Most of us attending this conference will be aware that ESG or SRI investing is a fundamental change in our industry. Historically wealth managers have typically offered clients the chance to “be a good person” and accept lower returns or “be a bad person” and benefit from higher returns.

An increasing body of evidence is suggesting that perhaps this awful choice is not necessary. Could it be that a proper ESG or SRI approach can maximise investment returns whilst at the same time doing good for society?

Do you really know if your ESG is good ESG?

After all, few of our private client have many specific requirements when it comes to investing ethically, socially or responsibility. But most, if asked, as we now have to do thanks to recent regulation, will say they want their investments run in a socially responsible way. But they generally don’t quite know what they mean by that and probably feel like it’s the right answer to give.

At Investec Wealth & Investment we have a well established proprietary qualitative framework for assessing active fund managers. It deliberately avoids an assessment of past performance.

We can do so confident in the knowledge that if our qualitative assessment is right, future performance (which is what we care about) should come.

This is supportive of an ESG element to our process. The data to measure the impact of ESG on investment returns is nascent and evolving. Whilst we recognise the academic and intuitive appeal of an ESG element, the empirical evidence is, on the whole, a work in progress.

The framework in detail

How should ESG considerations influence us at each stage of our qualitative process? Our framework is APPROVE: assets under management, philosophy, process, risk management, organisationally sound, value for money and exceptional talent. Let’s take each in turn.

The scale of the assets managed must be compatible with the investment objective given that excessive assets under management or taking in too much money too quickly are demonstrably bad for relative performance.

From an ESG perspective the substantial growth in assets managed under ESG mandates is a big challenge for these asset managers. Depending on the degree to which an ESG approach limits an investment universe or flows have elevated valuations, an asset manager must amply prove that they can manage the wall of money that is or may come their way.

"Could it be that a proper ESG or SRI approach can maximise investment returns whilst at the same time doing good for society?"

The investment philosophy must be intuitively appealing and able to deliver our required investment outcome. Further, the investment team must clearly articulate and demonstrate the efficacy of their investment philosophy.

Any fund manager who claims to have an ESG element to their investment process must be able to clearly articulate why their particular brand of ESG inclusion will lead to superior investment outcomes.

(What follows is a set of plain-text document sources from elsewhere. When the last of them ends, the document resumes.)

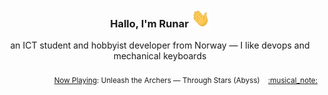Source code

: <h3 align="center">Hallo, I'm Runar <img src="./assets/wave.gif" width="30px" height="30px"></h3>

<div align="center">an ICT student and hobbyist developer from Norway — I like devops and mechanical keyboards</div>

<br/>
<div align="right"><sub>
  <a href="https://www.last.fm/user/runarsf">Now Playing</a>: Unleash the Archers &mdash; Through Stars (Abyss) &nbsp;&nbsp; <a href="https:&#x2F;&#x2F;www.last.fm&#x2F;music&#x2F;Unleash+the+Archers&#x2F;_&#x2F;Through+Stars">:musical_note:</a>
</sub></div>

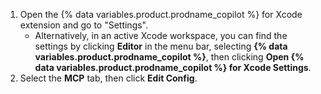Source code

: 1. Open the {% data variables.product.prodname_copilot %} for Xcode extension and go to "Settings".
   * Alternatively, in an active Xcode workspace, you can find the settings by clicking **Editor** in the menu bar, selecting **{% data variables.product.prodname_copilot %}**, then clicking **Open {% data variables.product.prodname_copilot %} for Xcode Settings**.
1. Select the **MCP** tab, then click **Edit Config**.
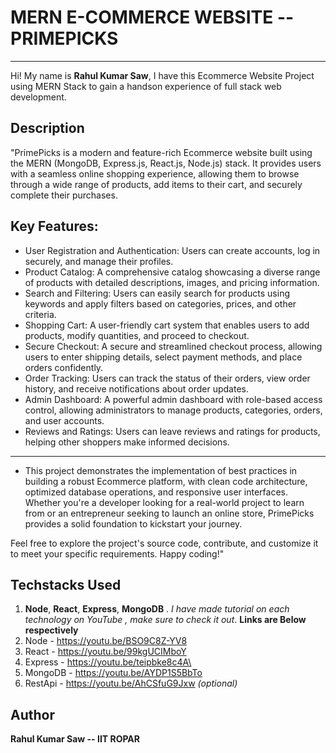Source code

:# MERN E-COMMERCE WEBSITE -- PRIMEPICKS

***

Hi! My name is **Rahul Kumar Saw**, I have this Ecommerce Website Project using MERN Stack to gain a handson experience of full stack web development.

## Description
"PrimePicks is a modern and feature-rich Ecommerce website built using the MERN (MongoDB, Express.js, React.js, Node.js) stack. It provides users with a seamless online shopping experience, allowing them to browse through a wide range of products, add items to their cart, and securely complete their purchases.

## Key Features:

* User Registration and Authentication: Users can create accounts, log in securely, and manage their profiles.
* Product Catalog: A comprehensive catalog showcasing a diverse range of products with detailed descriptions, images, and pricing information.
* Search and Filtering: Users can easily search for products using keywords and apply filters based on categories, prices, and other criteria.
* Shopping Cart: A user-friendly cart system that enables users to add products, modify quantities, and proceed to checkout.
* Secure Checkout: A secure and streamlined checkout process, allowing users to enter shipping details, select payment methods, and place     orders confidently.
* Order Tracking: Users can track the status of their orders, view order history, and receive notifications about order updates.
* Admin Dashboard: A powerful admin dashboard with role-based access control, allowing administrators to manage products, categories, orders, and user accounts.
* Reviews and Ratings: Users can leave reviews and ratings for products, helping other shoppers make informed decisions.

***
* This project demonstrates the implementation of best practices in building a robust Ecommerce platform, with clean code architecture, optimized database operations, and responsive user interfaces. Whether you're a developer looking for a real-world project to learn from or an entrepreneur seeking to launch an online store, PrimePicks provides a solid foundation to kickstart your journey.

Feel free to explore the project's source code, contribute, and customize it to meet your specific requirements. Happy coding!"

## Techstacks Used

1.  **Node**, **React**, **Express**, **MongoDB** . _I have made tutorial on each technology on YouTube , make sure to check it out_. **Links are Below respectively**
2.  Node - https://youtu.be/BSO9C8Z-YV8
3.  React - https://youtu.be/99kgUCIMboY
4.  Express - https://youtu.be/teipbke8c4A\
5.  MongoDB - https://youtu.be/AYDP1S5BbTo
6.  RestApi - https://youtu.be/AhCSfuG9Jxw _(optional)_



## Author

**Rahul Kumar Saw -- IIT ROPAR**
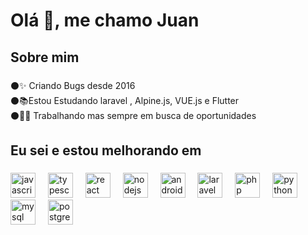 <h1 align="left">Olá 👋, me chamo Juan</h1>

###

<p align="left"></p>

###

<h2 align="left">Sobre mim</h2>

###

<p align="left">⚫✨ Criando Bugs desde 2016<br>⚫📚Estou Estudando laravel , Alpine.js, VUE.js e Flutter<br>⚫👨‍💻 Trabalhando mas sempre em busca de oportunidades</p>

###

<h2 align="left">Eu sei e estou melhorando em</h2>

###

<div align="left">
  <img src="https://cdn.jsdelivr.net/gh/devicons/devicon/icons/javascript/javascript-original.svg" height="40" alt="javascript logo"  />
  <img width="12" />
  <img src="https://cdn.jsdelivr.net/gh/devicons/devicon/icons/typescript/typescript-original.svg" height="40" alt="typescript logo"  />
  <img width="12" />
  <img src="https://cdn.jsdelivr.net/gh/devicons/devicon@latest/icons/flutter/flutter-original.svg" height="40" alt="react logo"  />
  <img width="12" />
  <img src="https://cdn.jsdelivr.net/gh/devicons/devicon/icons/nodejs/nodejs-original.svg" height="40" alt="nodejs logo"  />
  <img width="12" />
  <img src="https://cdn.simpleicons.org/androidstudio/3DDC84" height="40" alt="androidstudio logo"  />
  <img width="12" />
  <img src="https://cdn.simpleicons.org/laravel/FF2D20" height="40" alt="laravel logo"  />
  <img width="12" />
  <img src="https://cdn.simpleicons.org/php/777BB4" height="40" alt="php logo"  />
  <img width="12" />
  <img src="https://cdn.simpleicons.org/python/3776AB" height="40" alt="python logo"  />
  <img width="12" />
  <img src="https://cdn.simpleicons.org/mysql/4479A1" height="40" alt="mysql logo"  />
  <img width="12" />
  <img src="https://cdn.simpleicons.org/postgresql/4169E1" height="40" alt="postgresql logo"  />
</div>


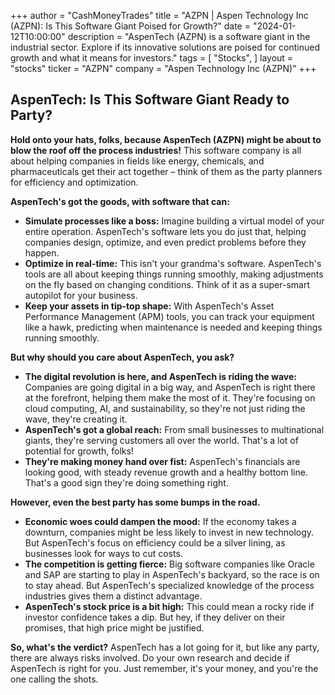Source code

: +++
author = "CashMoneyTrades"
title = "AZPN |  Aspen Technology Inc (AZPN): Is This Software Giant Poised for Growth?"
date = "2024-01-12T10:00:00"
description = "AspenTech (AZPN) is a software giant in the industrial sector. Explore if its innovative solutions are poised for continued growth and what it means for investors."
tags = [
"Stocks",
]
layout = "stocks"
ticker = "AZPN"
company = "Aspen Technology Inc (AZPN)"
+++
        


## AspenTech: Is This Software Giant Ready to Party? 

**Hold onto your hats, folks, because AspenTech (AZPN) might be about to blow the roof off the process industries!** This software company is all about helping companies in fields like energy, chemicals, and pharmaceuticals get their act together – think of them as the party planners for efficiency and optimization. 

**AspenTech's got the goods, with software that can:**

* **Simulate processes like a boss:**  Imagine building a virtual model of your entire operation.  AspenTech's software lets you do just that, helping companies design, optimize, and even predict problems before they happen.
* **Optimize in real-time:** This isn't your grandma's software.  AspenTech's tools are all about keeping things running smoothly, making adjustments on the fly based on changing conditions. Think of it as a super-smart autopilot for your business.
* **Keep your assets in tip-top shape:** With AspenTech's Asset Performance Management (APM) tools, you can track your equipment like a hawk, predicting when maintenance is needed and keeping things running smoothly.

**But why should you care about AspenTech, you ask?** 

* **The digital revolution is here, and AspenTech is riding the wave:** Companies are going digital in a big way, and AspenTech is right there at the forefront, helping them make the most of it.  They're focusing on cloud computing, AI, and sustainability, so they're not just riding the wave, they're creating it.
* **AspenTech's got a global reach:** From small businesses to multinational giants, they're serving customers all over the world.  That's a lot of potential for growth, folks!
* **They're making money hand over fist:** AspenTech's financials are looking good, with steady revenue growth and a healthy bottom line.  That's a good sign they're doing something right.

**However, even the best party has some bumps in the road.** 

* **Economic woes could dampen the mood:**  If the economy takes a downturn, companies might be less likely to invest in new technology.  But AspenTech's focus on efficiency could be a silver lining, as businesses look for ways to cut costs.
* **The competition is getting fierce:**  Big software companies like Oracle and SAP are starting to play in AspenTech's backyard, so the race is on to stay ahead.  But AspenTech's specialized knowledge of the process industries gives them a distinct advantage.
* **AspenTech's stock price is a bit high:**  This could mean a rocky ride if investor confidence takes a dip.  But hey, if they deliver on their promises, that high price might be justified.

**So, what's the verdict?** AspenTech has a lot going for it, but like any party, there are always risks involved.  Do your own research and decide if AspenTech is right for you.  Just remember, it's your money, and you're the one calling the shots. 

        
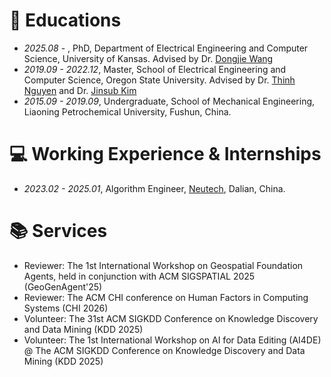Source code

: 
# 📖 Educations
- *2025.08* -        , PhD, Department of Electrical Engineering and Computer Science, University of Kansas. Advised by Dr. [Dongjie Wang](https://wangdongjie100.github.io/)
- *2019.09 - 2022.12*, Master, School of Electrical Engineering and Computer Science, Oregon State University. Advised by Dr. [Thinh Nguyen](https://web.engr.oregonstate.edu/~thinhq/) and Dr. [Jinsub Kim](https://sites.google.com/a/cornell.edu/jinsub-kim/home)
- *2015.09 - 2019.09*, Undergraduate, School of Mechanical Engineering, Liaoning Petrochemical University, Fushun, China.

# 💻 Working Experience & Internships
- *2023.02 - 2025.01*, Algorithm Engineer, [Neutech](https://www.neutech.com.cn/), Dalian, China.



# 📚 Services
- Reviewer: The 1st International Workshop on Geospatial Foundation Agents, held in conjunction with ACM SIGSPATIAL 2025 (GeoGenAgent'25)
- Reviewer: The ACM CHI conference on Human Factors in Computing Systems (CHI 2026)
- Volunteer: The 31st ACM SIGKDD Conference on Knowledge Discovery and Data Mining (KDD 2025)
- Volunteer: The 1st International Workshop on AI for Data Editing (AI4DE) @ The ACM SIGKDD Conference on Knowledge Discovery and Data Mining (KDD 2025)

This will typically mean better relative performance, but it could also mean lower risk (however measured). The efficacy of their approach may well be difficult to show given ESG factor returns have not been demonstrable de-coupled from quality or low volatility factor returns.

Any fund with an ESG element must have it clearly incorporated into their process. How and when the ESG element is incorporated and the relative merits of their approach must be communicated and systematically proven without recourse to the “analysis by annecdoate” so favoured by fund managers.

Risks must be appropriately managed. UCITS vehicles are required to have sensible portfolio construction and risk management in place. However, for ESG considerations additional questions might include: factor, industry or style biases; valuation risk; liquidity risk. To the extent that an ESG approach incorporates new additional risk factors into security analysis, the asset manager must demonstrate these risks are appropriately managed.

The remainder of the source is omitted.